Pada saat yang sama, ia juga merintis pendirian Sekolah Dasar Islam Terpadu (SDIT) Pelita Umat Delanggu, Klaten. Arif kembali dipercaya untuk menjadi kepala sekolah di sekolah yang ia rintis tersebut. Kini, ia menjadi guru di sekolah berbasis pesantren di SD Muhammadiyah MBS Prambanan, Sleman, Daerah Istimewa Yogyakarta.

Baca Juga  Atha’ bin Abi Rabah: Menjadi Mulia Karena Ilmu

Arif Saifudin bukan guru yang hanya mengajar saja. Ia memiliki berbagai aktivitas di luar sekolah. Ia bersama guru-guru lain membuat sebuah gerakan bernama GuruMu. GuruMu adalah kependekan dari Guru Muhammadiyah Menulis Buku. Dengan menulis buku, guru akan memberikan manfaat yang jauh lebih luas lagi kepada masyarakat.

Ia juga menjadi pegiat di Sarekat Taman Pustaka Muhammadiyah dan menjadi tuan rumah Pondok Filsafat Solo.

Pria kelahiran Cilacap 30 Juni 1988 itu juga mendirikan lembaga pelatihan dan pengembangan sekolah bernama School Management. Belakangan, ia fokus pada isu-isu kebhinekaan. Ia aktif bekerja di gerakan lintas kultural bersama Leimena Institut Jakarta.

Mengajarkan Agama yang Inklusif

“Metode belajar LKLB itu inovasi penting. Metode ini kan mengajarkan konsep hidup berdampingan dengan kelompok yang berbeda. Ini sebenarnya ada di Pancasila sebagai falsafah kenegaraan kita,” ujarnya kepada saya dalam kesempatan yang lain.

LKLB adalah literasi keagamaan lintas budaya. Sebagai orang yang sering mengikuti kegiatan lintas budaya, ia selalu mengajak rekan-rekan sesama guru untuk terus belajar di manapun berada. Terutama dalam konteks memperbanyak ruang perjumpaan dengan kelompok lain, supaya pikiran menjadi lebih terbuka dan toleran.

Dengan memperbanyak ruang perjumpaan, menurut Arif, kita dapat saling belajar, saling mengerti, dan saling memahami sehingga pikiran kita tidak sempit dan picik.

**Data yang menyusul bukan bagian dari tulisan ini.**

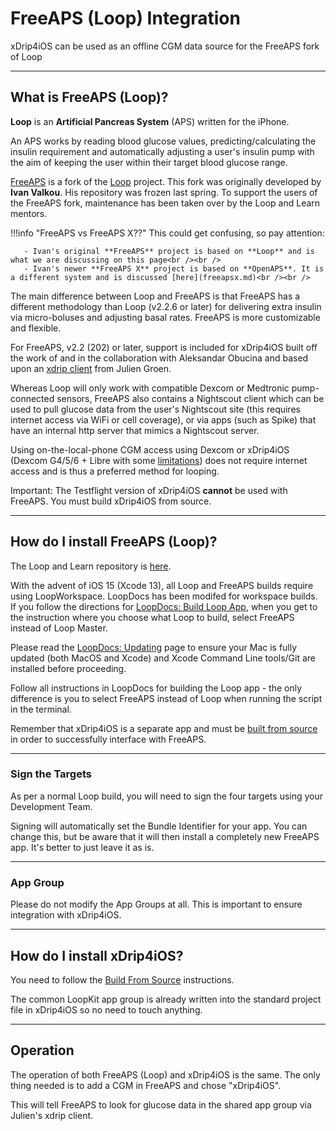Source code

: # FreeAPS (Loop) Integration

xDrip4iOS can be used as an offline CGM data source for the FreeAPS fork of Loop

___
## What is FreeAPS (Loop)?

**Loop** is an **Artificial Pancreas System** (APS) written for the iPhone.

An APS works by reading blood glucose values, predicting/calculating the insulin requirement and automatically adjusting a user's insulin pump with the aim of keeping the user within their target blood glucose range.

[FreeAPS](https://github.com/loopnlearn/LoopWorkspace) is a fork of the [Loop](https://loopkit.github.io/loopdocs/) project. This fork was originally developed by **Ivan Valkou**. His repository was frozen last spring. To support the users of the FreeAPS fork, maintenance has been taken over by the Loop and Learn mentors. 

!!!info "FreeAPS vs FreeAPS X??"
    This could get confusing, so pay attention:

       - Ivan's original **FreeAPS** project is based on **Loop** and is what we are discussing on this page<br /><br />
       - Ivan's newer **FreeAPS X** project is based on **OpenAPS**. It is a different system and is discussed [here](freeapsx.md)<br /><br />
  
The main difference between Loop and FreeAPS is that FreeAPS has a different methodology than Loop (v2.2.6 or later) for delivering extra insulin via micro-boluses and adjusting basal rates. FreeAPS is more customizable and flexible.

For FreeAPS, v2.2 (202) or later, support is included for xDrip4iOS built off the work of and in the collaboration with Aleksandar Obucina and based upon an [xdrip client](https://github.com/julian-groen/xdrip-client-swift) from Julien Groen.

Whereas Loop will only work with compatible Dexcom or Medtronic pump-connected sensors, FreeAPS also contains a Nightscout client which can be used to pull glucose data from the user's Nightscout site (this requires internet access via WiFi or cell coverage), or via apps (such as Spike) that have an internal http server that mimics a Nightscout server. 

Using on-the-local-phone CGM access using Dexcom or xDrip4iOS (Dexcom G4/5/6 + Libre with some [limitations](../index.md#compatible-sensors)) does not require internet access and is thus a preferred method for looping.

Important: The Testflight version of xDrip4iOS **cannot** be used with FreeAPS. You must build xDrip4iOS from source.
___
## How do I install FreeAPS (Loop)?

The Loop and Learn repository is [here](https://github.com/loopnlearn/LoopWorkspace).

With the advent of iOS 15 (Xcode 13), all Loop and FreeAPS builds require using LoopWorkspace. LoopDocs has been modifed for workspace builds.  If you follow the directions for [LoopDocs: Build Loop App](https://loopkit.github.io/loopdocs/build/step14), when you get to the instruction where you choose what Loop to build, select FreeAPS instead of Loop Master.

Please read the [LoopDocs: Updating](https://loopkit.github.io/loopdocs/build/updating) page to ensure your Mac is fully updated (both MacOS and Xcode) and Xcode Command Line tools/Git are installed before proceeding.

Follow all instructions in LoopDocs for building the Loop app - the only difference is you to select FreeAPS instead of Loop when running the script in the terminal. 

Remember that xDrip4iOS is a separate app and must be [built from source](../install/build.md) in order to successfully interface with FreeAPS.

___
### Sign the Targets

As per a normal Loop build, you will need to sign the four targets using your Development Team.

Signing will automatically set the Bundle Identifier for your app. You can change this, but be aware that it will then install a completely new FreeAPS app. It's better to just leave it as is.
___
### App Group

Please do not modify the App Groups at all. This is important to ensure integration with xDrip4iOS.

___
## How do I install xDrip4iOS?

You need to follow the [Build From Source](../install/build.md) instructions.


The common LoopKit app group is already written into the standard project file in xDrip4iOS so no need to touch anything.

___
## Operation

The operation of both FreeAPS (Loop) and xDrip4iOS is the same. The only thing needed is to add a CGM in FreeAPS and chose "xDrip4iOS".

This will tell FreeAPS to look for glucose data in the shared app group via Julien's xdrip client.

</br>
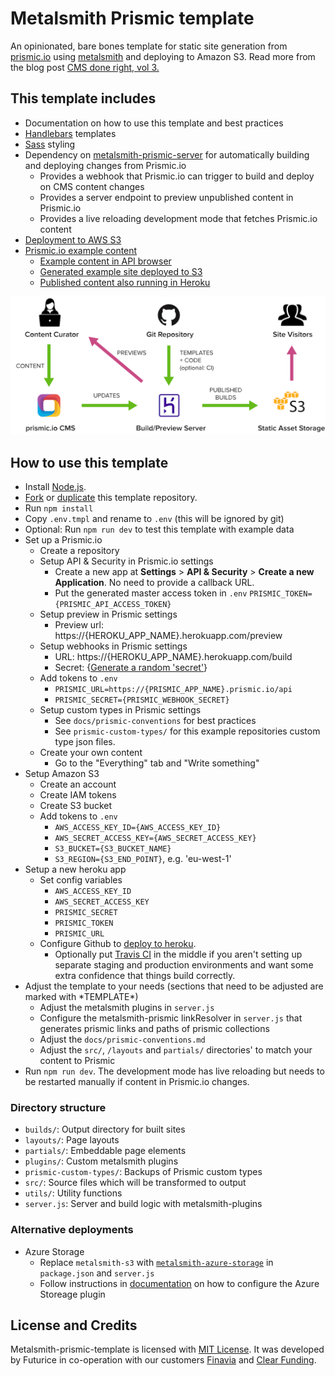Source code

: # Metalsmith Prismic template

An opinionated, bare bones template for static site generation from [prismic.io](https://prismic.io/) using [metalsmith](https://metalsmith.io/) and deploying to Amazon S3. Read more from the blog post [CMS done right, vol 3.](http://futurice.com/blog/cms-done-right-vol-3)

## This template includes

* Documentation on how to use this template and best practices
* [Handlebars](http://handlebarsjs.com/) templates
* [Sass](http://sass-lang.com/) styling
* Dependency on [metalsmith-prismic-server](https://github.com/futurice/metalsmith-prismic-server) for automatically building and deploying changes from Prismic.io
  * Provides a webhook that Prismic.io can trigger to build and deploy on CMS content changes
  * Provides a server endpoint to preview unpublished content in Prismic.io
  * Provides a live reloading development mode that fetches Prismic.io content
* [Deployment to AWS S3](https://github.com/mwishek/metalsmith-s3)
* [Prismic.io example content](https://metalsmith-prismic-template.prismic.io/)
  * [Example content in API browser](https://metalsmith-prismic-template.prismic.io/api/)
  * [Generated example site deployed to S3](http://metalsmith-prismic-template.futurice.com/)
  * [Published content also running in Heroku](https://metalsmith-prismic.herokuapp.com/builds/preview/master/)

![overview architecture](docs/architecture.png)

## How to use this template

* Install [Node.js](https://nodejs.org/en/download/).
* [Fork](https://help.github.com/articles/fork-a-repo/) or [duplicate](https://help.github.com/articles/duplicating-a-repository/) this template repository.
* Run `npm install`
* Copy `.env.tmpl` and rename to `.env` (this will be ignored by git)
* Optional: Run `npm run dev` to test this template with example data
* Set up a Prismic.io
  * Create a repository
  * Setup API & Security in Prismic.io settings
    * Create a new app at **Settings** > **API & Security** > **Create a new Application**. No need to provide a callback URL.
    * Put the generated master access token in `.env`
      `PRISMIC_TOKEN={PRISMIC_API_ACCESS_TOKEN}`
  * Setup preview in Prismic settings
    * Preview url: https://{HEROKU_APP_NAME}.herokuapp.com/preview
  * Setup webhooks in Prismic settings
    * URL: https://{HEROKU_APP_NAME}.herokuapp.com/build
    * Secret: {[Generate a random 'secret'](https://www.google.com/search?q=random+key+generator)}
  * Add tokens to `.env`
    * `PRISMIC_URL=https://{PRISMIC_APP_NAME}.prismic.io/api`
    * `PRISMIC_SECRET={PRISMIC_WEBHOOK_SECRET}`
  * Setup custom types in Prismic settings
    * See `docs/prismic-conventions` for best practices
    * See `prismic-custom-types/` for this example repositories custom type json files.
  * Create your own content
    * Go to the "Everything" tab and "Write something"
* Setup Amazon S3
  * Create an account
  * Create IAM tokens
  * Create S3 bucket
  * Add tokens to `.env`
    * `AWS_ACCESS_KEY_ID={AWS_ACCESS_KEY_ID}`
    * `AWS_SECRET_ACCESS_KEY={AWS_SECRET_ACCESS_KEY}`
    * `S3_BUCKET={S3_BUCKET_NAME}`
    * `S3_REGION={S3_END_POINT}`, e.g. 'eu-west-1'
* Setup a new heroku app
  * Set config variables
    * `AWS_ACCESS_KEY_ID`
    * `AWS_SECRET_ACCESS_KEY`
    * `PRISMIC_SECRET`
    * `PRISMIC_TOKEN`
    * `PRISMIC_URL`
  * Configure Github to [deploy to heroku](https://developer.github.com/guides/automating-deployments-to-integrators/).
    * Optionally put [Travis CI](https://docs.travis-ci.com/user/deployment/heroku/) in the middle if you aren't setting up separate staging and production environments and want some extra confidence that things build correctly.
* Adjust the template to your needs (sections that need to be adjusted are marked with \*TEMPLATE\*)
  * Adjust the metalsmith plugins in `server.js`
  * Configure the metalsmith-prismic linkResolver in `server.js` that generates prismic links and paths of prismic collections
  * Adjust the `docs/prismic-conventions.md`
  * Adjust the `src/`, `/layouts` and `partials/` directories' to match your content to Prismic
* Run `npm run dev`. The development mode has live reloading but needs to be restarted manually if content in Prismic.io changes.

### Directory structure

* `builds/`: Output directory for built sites
* `layouts/`: Page layouts
* `partials/`: Embeddable page elements
* `plugins/`: Custom metalsmith plugins
* `prismic-custom-types/`: Backups of Prismic custom types
* `src/`: Source files which will be transformed to output
* `utils/`: Utility functions
* `server.js`: Server and build logic with metalsmith-plugins

### Alternative deployments

 * Azure Storage
   * Replace `metalsmith-s3` with [`metalsmith-azure-storage`](https://github.com/futurice/metalsmith-azure-storage) in `package.json` and `server.js`
   * Follow instructions in [documentation](https://github.com/futurice/metalsmith-azure-storage) on how to configure the Azure Storeage plugin

## License and Credits

Metalsmith-prismic-template is licensed with [MIT License](LICENSE.md). It was developed by Futurice in co-operation with our customers [Finavia](http://www.finavia.fi/) and [Clear Funding](http://clearfunding.com/).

Pemahaman yang inklusif tersebut justru telah dipraktikkan oleh anak-anak didik. Guru, dalam beberapa hal, harus belajar hal tersebut dari anak didiknya sendiri. Jangan sampai semakin dewasa seseorang justru menjadi semakin tertutup dan eksklusif.

Kecintaan Terhadap Madrasah

Arif Saifudin juga mengkampanyekan supaya madrasah dapat menjadi laboratorium dan pusat pembelajaran guru dan murid abad ke-21. Madrasah, menurut hematnya, adalah sistem pendidikan yang unik, integratif, dan maju. Madrasah merupakan sistem pendidikan yang berbeda dari pendidikan yang lain.

Baca Juga  KH Hasyim Asy'ari: Mewarnai Hidup dengan Kebaikan Akhlak

Pendidikan di madrasah adalah pendidikan yang visioner. Ia tidak hanya mengurusi dunia saja. Di madrasah kita diajak untuk berpikir yang jauh kedepan tanpa harus mengabaikan masa lampau.

Pendidikan madrasah adalah pendidikan yang menekankan aspek moralitas dan etika. Ia mengajarkan agama tidak hanya sebagai kompas kehidupan, tetapi juga sebagai basis praksis dari nilai etik itu sendiri. Hal inilah yang membuat Arif konsisten berada di jalur pendidikan madrasah.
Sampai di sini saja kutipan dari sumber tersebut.